ELMFIRE¶
ELMFIRE
is a computationally efficient fire behavior simulator written by Chris Lautenberger. We use ELMFIRE as our in-house fire behavior model, primarily for generating quantitative estimates of burn probability, flame length, spread rate, and wildfire hazard. It is difficult to work with, however, and we've written a number of scripts and wrappers to parameterize and run ELMFIRE
simulations, merge the outputs of each run into composite metrics (e.g. times_burned
), and mosaic the outputs from multiple, spatially-independent tile runs.
We completed the first state-wide runs of wildfire hazard in July 2021, which covered the full state of California. We simulated 1.8 million fires using hourly weather data, 10m resolution Forest Observatory fuels data and a lot of custom fire behavior model settings.
These simulations are run using tiled raster data, which cover a small extent with a large buffer to allow fires to spread beyond the border of each tile's internal boundary. Ignitions are only seeded inside of the internal tile boundaries, then the perimeters of each simulated fire grow based on the fuel, topography, and weather conditions at the time of the simulation. Many simulations are run for each tile, which then get merged into per-tile metrics like times_burned
(the count across all simulations that each pixel on the landscape is burned) during postprocessing. These per-tile metrics are then merged together in a process we creatively and descriptively call post-postprocessing.
California tiles¶
In order to run the hundred million+ fire simulations across the state of California, the fuels and weather data were clipped to small square "tiles" of data. This was done to reduce memory use, disk, disk reads and cpu costs on a per-simulation basis, and it also enables distributed processing across a cluster of compute nodes.
The image above shows the corners of the internal boundary for each tile. The full spatial extent of each tile, however, is buffered by 1 tile in each direction (i.e. a 3x3 external boundary for a 1x1 internal boundary).

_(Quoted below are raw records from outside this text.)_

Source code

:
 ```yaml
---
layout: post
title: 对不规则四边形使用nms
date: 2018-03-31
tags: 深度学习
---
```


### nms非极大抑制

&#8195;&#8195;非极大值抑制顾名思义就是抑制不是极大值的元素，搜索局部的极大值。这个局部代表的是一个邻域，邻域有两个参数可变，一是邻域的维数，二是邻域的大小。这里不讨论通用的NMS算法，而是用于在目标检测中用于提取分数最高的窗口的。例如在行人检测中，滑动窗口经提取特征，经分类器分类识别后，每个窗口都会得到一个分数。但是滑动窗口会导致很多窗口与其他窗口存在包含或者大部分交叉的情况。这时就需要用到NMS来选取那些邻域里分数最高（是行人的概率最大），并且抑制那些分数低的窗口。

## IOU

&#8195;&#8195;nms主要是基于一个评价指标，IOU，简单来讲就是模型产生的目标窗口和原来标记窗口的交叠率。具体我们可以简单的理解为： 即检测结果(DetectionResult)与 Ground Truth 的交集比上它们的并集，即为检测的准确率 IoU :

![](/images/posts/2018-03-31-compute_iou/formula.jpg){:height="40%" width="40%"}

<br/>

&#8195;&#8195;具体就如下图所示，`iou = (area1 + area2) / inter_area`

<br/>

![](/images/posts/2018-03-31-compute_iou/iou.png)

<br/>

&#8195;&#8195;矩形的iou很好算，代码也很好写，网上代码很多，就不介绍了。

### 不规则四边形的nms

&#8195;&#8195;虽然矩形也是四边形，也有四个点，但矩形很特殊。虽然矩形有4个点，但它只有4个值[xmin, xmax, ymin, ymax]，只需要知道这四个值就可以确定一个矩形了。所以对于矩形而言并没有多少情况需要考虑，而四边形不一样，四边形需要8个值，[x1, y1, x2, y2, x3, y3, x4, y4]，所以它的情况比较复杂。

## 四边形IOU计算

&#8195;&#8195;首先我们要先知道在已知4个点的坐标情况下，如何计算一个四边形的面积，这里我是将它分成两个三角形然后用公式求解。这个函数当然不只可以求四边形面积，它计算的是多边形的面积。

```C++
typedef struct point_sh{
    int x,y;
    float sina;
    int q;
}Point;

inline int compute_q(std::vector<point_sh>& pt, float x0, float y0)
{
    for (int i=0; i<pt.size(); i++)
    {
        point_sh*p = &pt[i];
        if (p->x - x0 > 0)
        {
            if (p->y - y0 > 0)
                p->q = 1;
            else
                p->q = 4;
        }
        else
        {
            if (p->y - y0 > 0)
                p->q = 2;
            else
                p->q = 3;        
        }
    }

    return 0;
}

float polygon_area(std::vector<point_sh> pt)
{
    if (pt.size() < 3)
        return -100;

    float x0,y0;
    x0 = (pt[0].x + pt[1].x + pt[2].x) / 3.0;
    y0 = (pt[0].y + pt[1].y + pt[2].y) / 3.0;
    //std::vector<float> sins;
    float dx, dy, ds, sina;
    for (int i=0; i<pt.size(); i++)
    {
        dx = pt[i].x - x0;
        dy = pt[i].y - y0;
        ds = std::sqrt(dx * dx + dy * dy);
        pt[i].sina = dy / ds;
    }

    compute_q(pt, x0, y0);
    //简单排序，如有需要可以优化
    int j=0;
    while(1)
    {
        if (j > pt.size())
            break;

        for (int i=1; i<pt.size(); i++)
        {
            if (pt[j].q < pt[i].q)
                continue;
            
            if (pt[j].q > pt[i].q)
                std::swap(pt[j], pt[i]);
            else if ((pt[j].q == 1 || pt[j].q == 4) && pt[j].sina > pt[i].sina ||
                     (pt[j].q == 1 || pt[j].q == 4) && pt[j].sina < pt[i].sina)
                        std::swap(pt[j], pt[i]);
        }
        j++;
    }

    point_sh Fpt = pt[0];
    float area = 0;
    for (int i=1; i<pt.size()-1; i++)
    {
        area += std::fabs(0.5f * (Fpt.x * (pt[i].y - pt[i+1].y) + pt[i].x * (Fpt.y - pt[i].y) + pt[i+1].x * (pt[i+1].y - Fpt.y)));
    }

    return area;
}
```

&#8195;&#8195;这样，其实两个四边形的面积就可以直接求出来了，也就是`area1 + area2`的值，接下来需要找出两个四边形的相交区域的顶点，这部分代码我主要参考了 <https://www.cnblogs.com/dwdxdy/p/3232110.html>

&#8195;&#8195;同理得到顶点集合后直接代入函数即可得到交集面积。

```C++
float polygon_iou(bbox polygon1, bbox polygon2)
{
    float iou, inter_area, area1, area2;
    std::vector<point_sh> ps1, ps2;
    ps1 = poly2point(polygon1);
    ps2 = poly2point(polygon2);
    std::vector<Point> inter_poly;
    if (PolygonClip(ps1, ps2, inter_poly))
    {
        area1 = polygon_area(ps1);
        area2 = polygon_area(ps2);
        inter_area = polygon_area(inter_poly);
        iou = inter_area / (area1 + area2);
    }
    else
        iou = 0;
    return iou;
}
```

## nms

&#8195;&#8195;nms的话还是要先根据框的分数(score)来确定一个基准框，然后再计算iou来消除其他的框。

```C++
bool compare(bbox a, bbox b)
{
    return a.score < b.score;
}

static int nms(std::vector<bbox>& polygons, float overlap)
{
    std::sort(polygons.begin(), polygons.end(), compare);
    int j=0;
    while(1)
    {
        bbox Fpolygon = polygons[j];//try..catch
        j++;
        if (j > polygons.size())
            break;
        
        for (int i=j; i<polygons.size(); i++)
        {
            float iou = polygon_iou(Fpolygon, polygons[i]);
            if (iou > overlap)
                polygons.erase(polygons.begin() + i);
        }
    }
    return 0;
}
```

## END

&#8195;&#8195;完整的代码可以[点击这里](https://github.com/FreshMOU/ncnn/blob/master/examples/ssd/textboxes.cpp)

Ignitions start within the internal boundary and allowed to spread to areas within the extenal boundary.
There were 1,434 total tiles for California. After the first sweep of statewide fire simlations, 1,323 tiles ignited fires, while 111 had zero ignitions. This is because the ignition probability system uses distance to road to seed ignitions, and the tiles with no roads had no ignitions.
Running a simulation for an individual tile¶
To run a suite of fire simulations for a given tile and generate the
times_burned.tif
and related outputs, refer to
elmfire/slurm-scripts/elmfire-pipeline.sh
. At a high level,
elmfire-pipeline.sh
manages the SLURM job coordination and file system setup
for running the fire simulations (i.e. elmfire
run) and the post-processing
of the fire simulation results.
The arguments are as follows:
Simulate a single tile.
Usage: ./slurm-scripts/elmfire-pipeline.sh [-s|--simulate <arg>] [-p|--post <arg>] [-o|--out <arg>] [-j|--job <arg>] [--sim-dir <arg>] [--gcs <arg>] [--(no-)tar] [--(no-)cleanup] [--(no-)run-tile] [--(no-)postprocess] [-h|--help]
-s, --simulate: Arguments to run_tile.py. Required. (no default)
-p, --post: Arguments to times_burned.py. (no default)
-o, --out: Directory to output the completed results. Default is /jobs/$SLURM_JOBID/outputs. (no default)
-j, --job: Directory to output the logs and to use as a scratch directory during the run. Default is /jobs/$SLURM_JOBID/job. (no default)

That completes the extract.